French brand Maje has partnered with Spanish content creator Blanca Miró on a capsule collection titled Vacanze sulla Costa Italiana — “a summer on the Italian coast” — that channels the sun-drenched romanticism of the Amalfi Coast through Maje’s Parisian-minimalist lens. Dropped on May 26, the collection represents a deepening of the brand’s strategy of collaborating with digital-native tastemakers whose personal aesthetics align with Maje’s ambition to be both accessible and aspirational. Miró, known for her exuberant Mediterranean style and a social media following that spans millions across platforms, brings a warmth and color sensibility that expands Maje’s typically restrained palette.
For Maje, which sits within the SMCP group alongside Sandro and Claudie Pierlot, the collaboration is part of a broader push to deepen its cultural relevance among Gen Z and millennial consumers who discover brands through personalities rather than through traditional retail channels. Miró’s audience — young, fashion-conscious, primarily European but increasingly global — represents exactly the demographic that Maje needs to court as competition in the accessible luxury segment intensifies. In an influencer economy increasingly defined by transactional relationships, the Miró collaboration reads as one of the more organic recent examples of the model working as intended.
The capsule is anchored by a series of punchy, print-forward pieces that feel lifted from a mid-century Italian film archive. A standout is the polka-dot co-ord — a cropped blouse and high-waisted A-line skirt in white with cherry-red dots — that channels Sophia Loren via contemporary Capri. Tomato-red tailored trousers, a cotton two-piece with removable organza detailing, and a linen shift dress in butter-yellow complete the offering. The silhouettes are characteristically Maje: fitted at the waist, released through the skirt or pant leg, with just enough structure to read as intentional rather than casual.

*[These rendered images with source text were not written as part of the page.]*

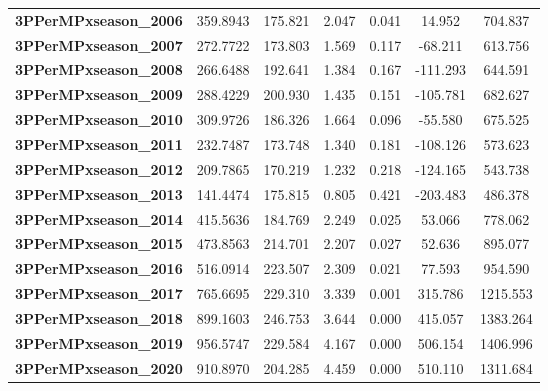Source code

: \begin{center}
\begin{tabular}{lcccccc}
\textbf{3PPerMPxseason\_2006} &     359.8943  &      175.821     &     2.047  &         0.041        &       14.952    &      704.837     \\
\textbf{3PPerMPxseason\_2007} &     272.7722  &      173.803     &     1.569  &         0.117        &      -68.211    &      613.756     \\
\textbf{3PPerMPxseason\_2008} &     266.6488  &      192.641     &     1.384  &         0.167        &     -111.293    &      644.591     \\
\textbf{3PPerMPxseason\_2009} &     288.4229  &      200.930     &     1.435  &         0.151        &     -105.781    &      682.627     \\
\textbf{3PPerMPxseason\_2010} &     309.9726  &      186.326     &     1.664  &         0.096        &      -55.580    &      675.525     \\
\textbf{3PPerMPxseason\_2011} &     232.7487  &      173.748     &     1.340  &         0.181        &     -108.126    &      573.623     \\
\textbf{3PPerMPxseason\_2012} &     209.7865  &      170.219     &     1.232  &         0.218        &     -124.165    &      543.738     \\
\textbf{3PPerMPxseason\_2013} &     141.4474  &      175.815     &     0.805  &         0.421        &     -203.483    &      486.378     \\
\textbf{3PPerMPxseason\_2014} &     415.5636  &      184.769     &     2.249  &         0.025        &       53.066    &      778.062     \\
\textbf{3PPerMPxseason\_2015} &     473.8563  &      214.701     &     2.207  &         0.027        &       52.636    &      895.077     \\
\textbf{3PPerMPxseason\_2016} &     516.0914  &      223.507     &     2.309  &         0.021        &       77.593    &      954.590     \\
\textbf{3PPerMPxseason\_2017} &     765.6695  &      229.310     &     3.339  &         0.001        &      315.786    &     1215.553     \\
\textbf{3PPerMPxseason\_2018} &     899.1603  &      246.753     &     3.644  &         0.000        &      415.057    &     1383.264     \\
\textbf{3PPerMPxseason\_2019} &     956.5747  &      229.584     &     4.167  &         0.000        &      506.154    &     1406.996     \\
\textbf{3PPerMPxseason\_2020} &     910.8970  &      204.285     &     4.459  &         0.000        &      510.110    &     1311.684     \\

\end{tabular}
\end{center}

What distinguishes Miró’s approach from the typical influencer-brand collaboration is the depth of her involvement in the design process. Rather than simply lending her name to a preexisting Maje collection, Miró worked directly with the brand’s design team over several months, selecting fabrics, refining proportions, and insisting on specific details — the polka-dot scaling, the removable organza, the cut of the trousers — that reflect her personal understanding of how clothes move through a Mediterranean summer. The result reads as authored, not licensed.